Your home’s central air conditioning system is a critical component when it comes to your cooling your home. When repairing your system, installing new equipment or maintaining existing equipment, important considerations need to be taken before getting started. Understanding how your central air conditioning system works, required maintenance procedures and easy cleaning and repair tips will help you care for your system.

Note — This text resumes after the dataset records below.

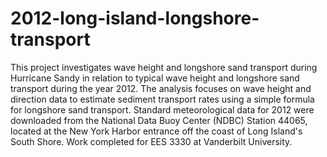 # 2012-long-island-longshore-transport
This project investigates wave height and longshore sand transport during Hurricane Sandy in relation to typical wave height and longshore sand transport during the year 2012. The analysis focuses on wave height and direction data to estimate sediment transport rates using a simple formula for longshore sand transport. Standard meteorological data for 2012 were downloaded from the National Data Buoy Center (NDBC) Station 44065, located at the New York Harbor entrance off the coast of Long Island's South Shore. Work completed for EES 3330 at Vanderbilt University.
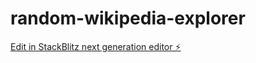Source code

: # random-wikipedia-explorer

[Edit in StackBlitz next generation editor ⚡️](https://stackblitz.com/~/github.com/damien-mathieu1/random-wikipedia-explorer)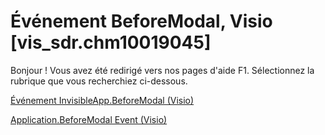 
# Événement BeforeModal, Visio [vis_sdr.chm10019045]

Bonjour ! Vous avez été redirigé vers nos pages d'aide F1. Sélectionnez la rubrique que vous recherchiez ci-dessous.

[Événement InvisibleApp.BeforeModal (Visio)](http://msdn.microsoft.com/library/9e31701c-23fa-393a-b118-18a757e4f895%28Office.15%29.aspx)

[Application.BeforeModal Event (Visio)](http://msdn.microsoft.com/library/505d3e54-c8f7-7f02-90d2-43f73573b296%28Office.15%29.aspx)

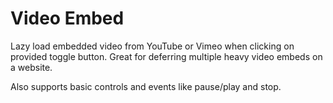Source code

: # Video Embed
Lazy load embedded video from YouTube or Vimeo when clicking on provided toggle button. Great for deferring multiple heavy video embeds on a website.

Also supports basic controls and events like pause/play and stop.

A central air conditioning system is comprised of two main components referred to as a condenser and an evaporator. The condenser resides on the exterior of your home, usually placed on a small, concrete slab where it is easily accessible. The evaporator including the evaporator coil and air handler or blower is strategically located inside the home usually in a closet dedicated to the unit. The evaporator might be located in the attic as well. In homes where a furnace is used, the evaporator will reside above it where it connects to the plenum or a duct junction for air distribution. If you do not have a furnace or other heating source, your central air conditioning system may be equipped with an electrical resistance heating element to provide your home with warm air during the winter months. Since we are talking about a central air conditioner, this article will focus mainly on the cooling aspects of the system.
In either case, a central air conditioning system falls under the forced air distribution category, meaning the same ductwork, motor and blower are used for both heating and cooling your home. Once the unit is activated, hot air is drawn from the house into the return air vent and pulled across the evaporator coil to cool it. The fan and blower assembly provide the circulation to draw in and distribute the conditioned air through the ductwork to cool the house.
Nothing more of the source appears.